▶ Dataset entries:
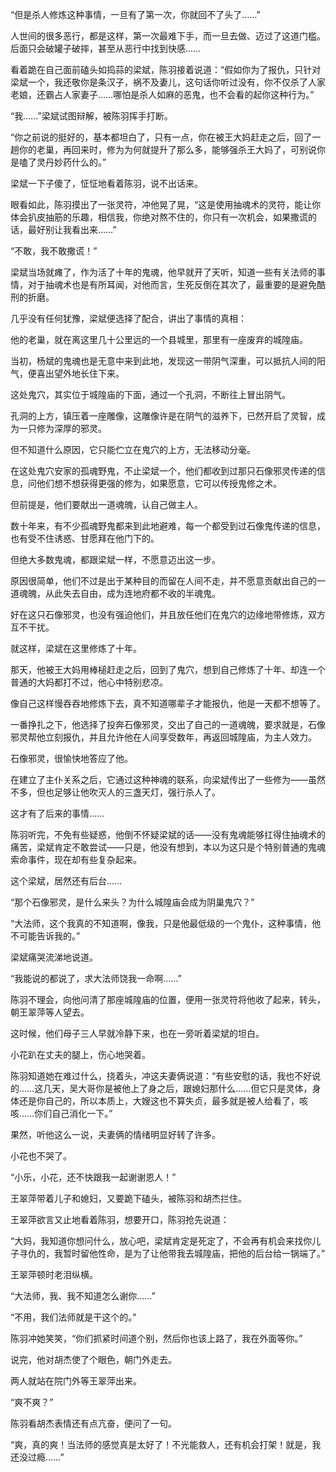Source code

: “但是杀人修炼这种事情，一旦有了第一次，你就回不了头了……”

人世间的很多恶行，都是这样，第一次最难下手，而一旦去做、迈过了这道门槛。后面只会破罐子破摔，甚至从恶行中找到快感……

看着跪在自己面前磕头如捣蒜的梁斌，陈羽接着说道：“假如你为了报仇，只针对梁斌一个，我还敬你是条汉子，祸不及妻儿，这句话你听过没有，你不仅杀了人家老娘，还霸占人家妻子……哪怕是杀人如麻的恶鬼，也不会看的起你这种行为。”

“我……”梁斌试图辩解，被陈羽挥手打断。

“你之前说的挺好的，基本都坦白了，只有一点，你在被王大妈赶走之后，回了一趟你的老巢，再回来时，修为为何就提升了那么多，能够强杀王大妈了，可别说你是嗑了灵丹妙药什么的。”

梁斌一下子傻了，怔怔地看着陈羽，说不出话来。

眼看如此，陈羽摸出了一张灵符，冲他晃了晃，“这是使用抽魂术的灵符，能让你体会扒皮抽筋的乐趣，相信我，你绝对熬不住的，你只有一次机会，如果撒谎的话，最好别让我看出来……”

“不敢，我不敢撒谎！”

梁斌当场就瘫了，作为活了十年的鬼魂，他早就开了天听，知道一些有关法师的事情，对于抽魂术也是有所耳闻，对他而言，生死反倒在其次了，最重要的是避免酷刑的折磨。

几乎没有任何犹豫，梁斌便选择了配合，讲出了事情的真相：

他的老巢，就在离这里几十公里远的一个县城里，那里有一座废弃的城隍庙。

当初，杨斌的鬼魂也是无意中来到此地，发现这一带阴气深重，可以抵抗人间的阳气，便喜出望外地长住下来。

这处鬼穴，其实位于城隍庙的下面，通过一个孔洞，不断往上冒出阴气。

孔洞的上方，镇压着一座雕像，这雕像许是在阴气的滋养下，已然开启了灵智，成为一只修为深厚的邪灵。

但不知道什么原因，它只能伫立在鬼穴的上方，无法移动分毫。

在这处鬼穴安家的孤魂野鬼，不止梁斌一个，他们都收到过那只石像邪灵传递的信息，问他们想不想获得更强的修为，如果愿意，它可以传授鬼修之术。

但前提是，他们要献出一道魂魄，认自己做主人。

数十年来，有不少孤魂野鬼都来到此地避难，每一个都受到过石像鬼传递的信息，也有受不住诱惑、甘愿拜在他门下的。

但绝大多数鬼魂，都跟梁斌一样，不愿意迈出这一步。

原因很简单，他们不过是出于某种目的而留在人间不走，并不愿意贡献出自己的一道魂魄，从此失去自由，成为连地府都不收的半魂鬼。

好在这只石像邪灵，也没有强迫他们，并且放任他们在鬼穴的边缘地带修炼，双方互不干扰。

就这样，梁斌在这里修炼了十年。

那天，他被王大妈用棒槌赶走之后，回到了鬼穴，想到自己修炼了十年、却连一个普通的大妈都打不过，他心中特别悲凉。

像自己这样慢吞吞地修炼下去，真不知道哪辈子才能报仇，他是一天都不想等了。

一番挣扎之下，他选择了投奔石像邪灵，交出了自己的一道魂魄，要求就是，石像邪灵帮他立刻报仇，并且允许他在人间享受数年，再返回城隍庙，为主人效力。

石像邪灵，很愉快地答应了他。

在建立了主仆关系之后，它通过这种神魂的联系，向梁斌传出了一些修为——虽然不多，但也足够让他吹灭人的三盏天灯，强行杀人了。

这才有了后来的事情……

陈羽听完，不免有些疑惑，他倒不怀疑梁斌的话——没有鬼魂能够扛得住抽魂术的痛苦，梁斌肯定不敢尝试——只是，他没有想到，本以为这只是个特别普通的鬼魂索命事件，现在却有些复杂起来。

这个梁斌，居然还有后台……

“那个石像邪灵，是什么来头？为什么城隍庙会成为阴巢鬼穴？”

“大法师，这个我真的不知道啊，像我，只是他最低级的一个鬼仆，这种事情，他不可能告诉我的。”

梁斌痛哭流涕地说道。

“我能说的都说了，求大法师饶我一命啊……”

陈羽不理会，向他问清了那座城隍庙的位置，便用一张灵符将他收了起来，转头，朝王翠萍等人望去。

这时候，他们母子三人早就冷静下来，也在一旁听着梁斌的坦白。

小花趴在丈夫的腿上，伤心地哭着。

陈羽知道她在难过什么，挠着头，冲这夫妻俩说道：“有些安慰的话，我也不好说的……这几天，吴大哥你是被他上了身之后，跟媳妇那什么……但它只是灵体，身体还是你自己的，所以本质上，大嫂这也不算失贞，最多就是被人给看了，咳咳……你们自己消化一下。”

果然，听他这么一说，夫妻俩的情绪明显好转了许多。

小花也不哭了。

“小乐，小花，还不快跟我一起谢谢恩人！”

王翠萍带着儿子和媳妇，又要跪下磕头，被陈羽和胡杰拦住。

王翠萍欲言又止地看着陈羽，想要开口，陈羽抢先说道：

“大妈，我知道你想问什么，放心吧，梁斌肯定是死定了，不会再有机会来找你儿子寻仇的，我暂时留他性命，是为了让他带我去城隍庙，把他的后台给一锅端了。”

王翠萍顿时老泪纵横。

“大法师，我、我不知道怎么谢你……”

“不用，我们法师就是干这个的。”

陈羽冲她笑笑，“你们抓紧时间道个别，然后你也该上路了，我在外面等你。”

说完，他对胡杰使了个眼色，朝门外走去。

两人就站在院门外等王翠萍出来。

“爽不爽？”

陈羽看胡杰表情还有点亢奋，便问了一句。

“爽，真的爽！当法师的感觉真是太好了！不光能救人，还有机会打架！就是，我还没过瘾……”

▶ WORK INSTRUCTIONS:
The records must come back exactly, with their pictures removed.

▶ EXERCISE RESPONSE:
Source code

: “但是杀人修炼这种事情，一旦有了第一次，你就回不了头了……”

人世间的很多恶行，都是这样，第一次最难下手，而一旦去做、迈过了这道门槛。后面只会破罐子破摔，甚至从恶行中找到快感……

看着跪在自己面前磕头如捣蒜的梁斌，陈羽接着说道：“假如你为了报仇，只针对梁斌一个，我还敬你是条汉子，祸不及妻儿，这句话你听过没有，你不仅杀了人家老娘，还霸占人家妻子……哪怕是杀人如麻的恶鬼，也不会看的起你这种行为。”

“我……”梁斌试图辩解，被陈羽挥手打断。

“你之前说的挺好的，基本都坦白了，只有一点，你在被王大妈赶走之后，回了一趟你的老巢，再回来时，修为为何就提升了那么多，能够强杀王大妈了，可别说你是嗑了灵丹妙药什么的。”

梁斌一下子傻了，怔怔地看着陈羽，说不出话来。

眼看如此，陈羽摸出了一张灵符，冲他晃了晃，“这是使用抽魂术的灵符，能让你体会扒皮抽筋的乐趣，相信我，你绝对熬不住的，你只有一次机会，如果撒谎的话，最好别让我看出来……”

“不敢，我不敢撒谎！”

梁斌当场就瘫了，作为活了十年的鬼魂，他早就开了天听，知道一些有关法师的事情，对于抽魂术也是有所耳闻，对他而言，生死反倒在其次了，最重要的是避免酷刑的折磨。

几乎没有任何犹豫，梁斌便选择了配合，讲出了事情的真相：

他的老巢，就在离这里几十公里远的一个县城里，那里有一座废弃的城隍庙。

当初，杨斌的鬼魂也是无意中来到此地，发现这一带阴气深重，可以抵抗人间的阳气，便喜出望外地长住下来。

这处鬼穴，其实位于城隍庙的下面，通过一个孔洞，不断往上冒出阴气。

孔洞的上方，镇压着一座雕像，这雕像许是在阴气的滋养下，已然开启了灵智，成为一只修为深厚的邪灵。

但不知道什么原因，它只能伫立在鬼穴的上方，无法移动分毫。

在这处鬼穴安家的孤魂野鬼，不止梁斌一个，他们都收到过那只石像邪灵传递的信息，问他们想不想获得更强的修为，如果愿意，它可以传授鬼修之术。

但前提是，他们要献出一道魂魄，认自己做主人。

数十年来，有不少孤魂野鬼都来到此地避难，每一个都受到过石像鬼传递的信息，也有受不住诱惑、甘愿拜在他门下的。

但绝大多数鬼魂，都跟梁斌一样，不愿意迈出这一步。

原因很简单，他们不过是出于某种目的而留在人间不走，并不愿意贡献出自己的一道魂魄，从此失去自由，成为连地府都不收的半魂鬼。

好在这只石像邪灵，也没有强迫他们，并且放任他们在鬼穴的边缘地带修炼，双方互不干扰。

就这样，梁斌在这里修炼了十年。

那天，他被王大妈用棒槌赶走之后，回到了鬼穴，想到自己修炼了十年、却连一个普通的大妈都打不过，他心中特别悲凉。

像自己这样慢吞吞地修炼下去，真不知道哪辈子才能报仇，他是一天都不想等了。

一番挣扎之下，他选择了投奔石像邪灵，交出了自己的一道魂魄，要求就是，石像邪灵帮他立刻报仇，并且允许他在人间享受数年，再返回城隍庙，为主人效力。

石像邪灵，很愉快地答应了他。

在建立了主仆关系之后，它通过这种神魂的联系，向梁斌传出了一些修为——虽然不多，但也足够让他吹灭人的三盏天灯，强行杀人了。

这才有了后来的事情……

陈羽听完，不免有些疑惑，他倒不怀疑梁斌的话——没有鬼魂能够扛得住抽魂术的痛苦，梁斌肯定不敢尝试——只是，他没有想到，本以为这只是个特别普通的鬼魂索命事件，现在却有些复杂起来。

这个梁斌，居然还有后台……

“那个石像邪灵，是什么来头？为什么城隍庙会成为阴巢鬼穴？”

“大法师，这个我真的不知道啊，像我，只是他最低级的一个鬼仆，这种事情，他不可能告诉我的。”

梁斌痛哭流涕地说道。

“我能说的都说了，求大法师饶我一命啊……”

陈羽不理会，向他问清了那座城隍庙的位置，便用一张灵符将他收了起来，转头，朝王翠萍等人望去。

这时候，他们母子三人早就冷静下来，也在一旁听着梁斌的坦白。

小花趴在丈夫的腿上，伤心地哭着。

陈羽知道她在难过什么，挠着头，冲这夫妻俩说道：“有些安慰的话，我也不好说的……这几天，吴大哥你是被他上了身之后，跟媳妇那什么……但它只是灵体，身体还是你自己的，所以本质上，大嫂这也不算失贞，最多就是被人给看了，咳咳……你们自己消化一下。”

果然，听他这么一说，夫妻俩的情绪明显好转了许多。

小花也不哭了。

“小乐，小花，还不快跟我一起谢谢恩人！”

王翠萍带着儿子和媳妇，又要跪下磕头，被陈羽和胡杰拦住。

王翠萍欲言又止地看着陈羽，想要开口，陈羽抢先说道：

“大妈，我知道你想问什么，放心吧，梁斌肯定是死定了，不会再有机会来找你儿子寻仇的，我暂时留他性命，是为了让他带我去城隍庙，把他的后台给一锅端了。”

王翠萍顿时老泪纵横。

“大法师，我、我不知道怎么谢你……”

“不用，我们法师就是干这个的。”

陈羽冲她笑笑，“你们抓紧时间道个别，然后你也该上路了，我在外面等你。”

说完，他对胡杰使了个眼色，朝门外走去。

两人就站在院门外等王翠萍出来。

“爽不爽？”

陈羽看胡杰表情还有点亢奋，便问了一句。

“爽，真的爽！当法师的感觉真是太好了！不光能救人，还有机会打架！就是，我还没过瘾……”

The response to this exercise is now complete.